The oil industry has been making increasingly vociferous claims in recent months that current and planned EC environmental legislation is not affordable at a time when refining margins are being squeezed by the continuing glut in oil supplies. A conference late last year heard that the industry may need to invest about $70 billion by the end of the century if all the legislative plans come to fruition (ENDS Report 214, pp 4-5 ).
Cost information for the UK has now been provided by two surveys carried out by the UK Petroleum Industry Association (PIA). Both confirmed that environmental expenditures at oil refineries are likely to rise sharply in the immediate future.
In the period 1989-91, capital expenditures at the UK's 13 main product refineries and in downstream operations totalled £2,558 million. Of this, an estimated 20.3% went on environment and safety projects. The industry is projecting an increase in capital spending to £4,450 million between 1992-96, with 30.0% going on environmental and safety investments.
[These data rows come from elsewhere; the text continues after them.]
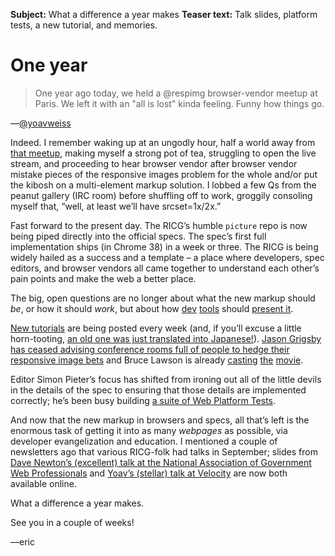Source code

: **Subject:** What a difference a year makes
**Teaser text:** Talk slides, platform tests, a new tutorial, and memories.

# One year

> One year ago today, we held a @respimg browser-vendor meetup at Paris. We left it with an "all is lost" kinda feeling. Funny how things go.

—[@yoavweiss](https://twitter.com/yoavweiss/status/509713788539764736)

Indeed. I remember waking up at an ungodly hour, half a world away from [that meetup](http://www.w3.org/community/respimg/2013/09/18/paris-responsive-images-meetup/), making myself a strong pot of tea, struggling to open the live stream, and proceeding to hear browser vendor after browser vendor mistake pieces of the responsive images problem for the whole and/or put the kibosh on a multi-element markup solution. I lobbed a few Qs from the peanut gallery (IRC room) before shuffling off to work, groggily consoling myself that, “well, at least we’ll have srcset=1x/2x.”

Fast forward to the present day. The RICG’s humble `picture` repo is now being piped directly into the official specs. The spec’s first full implementation ships (in Chrome 38) in a week or three. The RICG is being widely hailed as a success and a template – a place where developers, spec editors, and browser vendors all came together to understand each other’s pain points and make the web a better place.

The big, open questions are no longer about what the new markup should *be*, or how it should *work*, but about how [dev](https://shoehornwithteeth.com/ramblings/2014/09/potential-browser-devtools-support-for-responsive-images/) [tools](https://code.google.com/p/chromium/issues/detail?id=415147) should [present it](https://bugzilla.mozilla.org/show_bug.cgi?id=1064715).

[New tutorials](http://www.html5rocks.com/en/tutorials/responsive/picture-element/) are being posted every week (and, if you’ll excuse a little horn-tooting, [an old one was just translated into Japanese!](http://terkel.github.io/srcset-sizes/)). [Jason Grigsby has ceased advising conference rooms full of people to hedge their responsive image bets](http://blog.cloudfour.com/updating-responsive-image-guidelines-in-preparation-for-aea-austin/) and Bruce Lawson is already [casting](https://twitter.com/brucel/status/510026698939969536) [the](https://twitter.com/brucel/status/510028240413798401) [movie](https://twitter.com/brucel/status/510029214733840385).

Editor Simon Pieter’s focus has shifted from ironing out all of the little devils in the details of the spec to ensuring that those details are implemented correctly; he’s been busy building [a suite of Web Platform Tests](https://github.com/w3c/web-platform-tests/pull/1234).

And now that the new markup in browsers and specs, all that’s left is the enormous task of getting it into as many *webpages* as possible, via developer evangelization and education. I mentioned a couple of newsletters ago that various RICG-folk had talks in September; slides from [Dave Newton’s (excellent) talk at the National Association of Government Web Professionals](https://speakerdeck.com/newtron/improving-performance-with-responsive-images-nagw) and [Yoav’s (stellar) talk at Velocity](https://github.com/ResponsiveImagesCG/newsletters/issues/57) are now both available online.

What a difference a year makes.

See you in a couple of weeks!

—eric
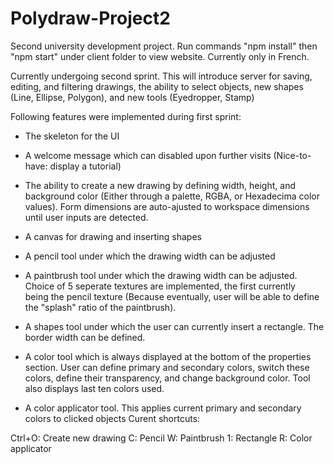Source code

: # Polydraw-Project2
Second university development project. Run commands "npm install" then "npm start" under client folder to view website. Currently only in French.

Currently undergoing second sprint. This will introduce server for saving, editing, and filtering drawings, the ability to select objects, new shapes (Line, Ellipse, Polygon), and new tools (Eyedropper, Stamp)

Following features were implemented during first sprint:

  - The skeleton for the UI

  - A welcome message which can disabled upon further visits (Nice-to-have: display a tutorial)

  - The ability to create a new drawing by defining width, height, and background color (Either through a palette, RGBA, or Hexadecima
  color values). Form dimensions are auto-ajusted to workspace dimensions until user inputs are detected.

  - A canvas for drawing and inserting shapes

  - A pencil tool under which the drawing width can be adjusted

  - A paintbrush tool under which the drawing width can be adjusted. Choice of 5 seperate textures are implemented, the first currently  
  being the pencil texture (Because eventually, user will be able to define the "splash" ratio of the paintbrush).

  - A shapes tool under which the user can currently insert a rectangle. The border width can be defined.

  - A color tool which is always displayed at the bottom of the properties section. User can define primary and secondary colors, switch 
  these colors, define their transparency, and change background color. Tool also displays last ten colors used.

  - A color applicator tool. This applies current primary and secondary colors to clicked objects
  Curent shortcuts:

Ctrl+O: Create new drawing
C: Pencil
W: Paintbrush
1: Rectangle
R: Color applicator

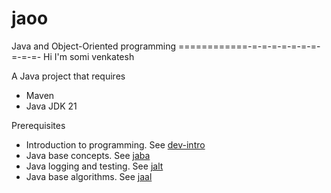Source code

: # jaoo
Java and Object-Oriented programming ============-=-=-=-=-=-=-=-=-=-=- Hi I'm somi venkatesh

A Java project that requires
- Maven
- Java JDK 21

Prerequisites
- Introduction to programming. See [dev-intro](https://github.com/egalli64/dev-intro)
- Java base concepts. See [jaba](https://github.com/egalli64/jaba)
- Java logging and testing. See [jalt](https://github.com/egalli64/jalt)
- Java base algorithms. See [jaal](https://github.com/egalli64/jaal)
These figures are based on oil company returns which were not disaggregated into expenditures related to specific environmental issues. A more detailed survey has recently been completed by the PIA in which companies were asked to project their spending on five of the major issues. The main findings were as follows:
The PIA believes that refineries will face little or no capital expenditures to comply with limits on sulphur dioxide emissions, but may have to pay up to about £30 million per year in additional operating costs to buy low-sulphur oil for their fuel needs.
Tighter limits on emissions of VOCs and nitrogen oxides will require capital expenditures of £180-250 million by 1998, the survey suggested.
Future regulatory standards for liquid discharges are less predictable, but refiners expect to invest £240-350 million in improved effluent treatment facilities. A small proportion of this figure will be spent at distribution terminals.
This may not be the end of the road. A further halving of the permitted sulphur content in heating oils to 0.1% is on the cards, and this would require further capital expenditures of £130-160 million by 1999, according to the PIA.
The survey findings indicate that refiners are facing capital expenditures ranging between £1.45-1.90 billion in order to comply with these regulatory measures alone. A small proportion of this sum has already been spent, but the vast bulk of the remainder will have to be invested by the end of the century.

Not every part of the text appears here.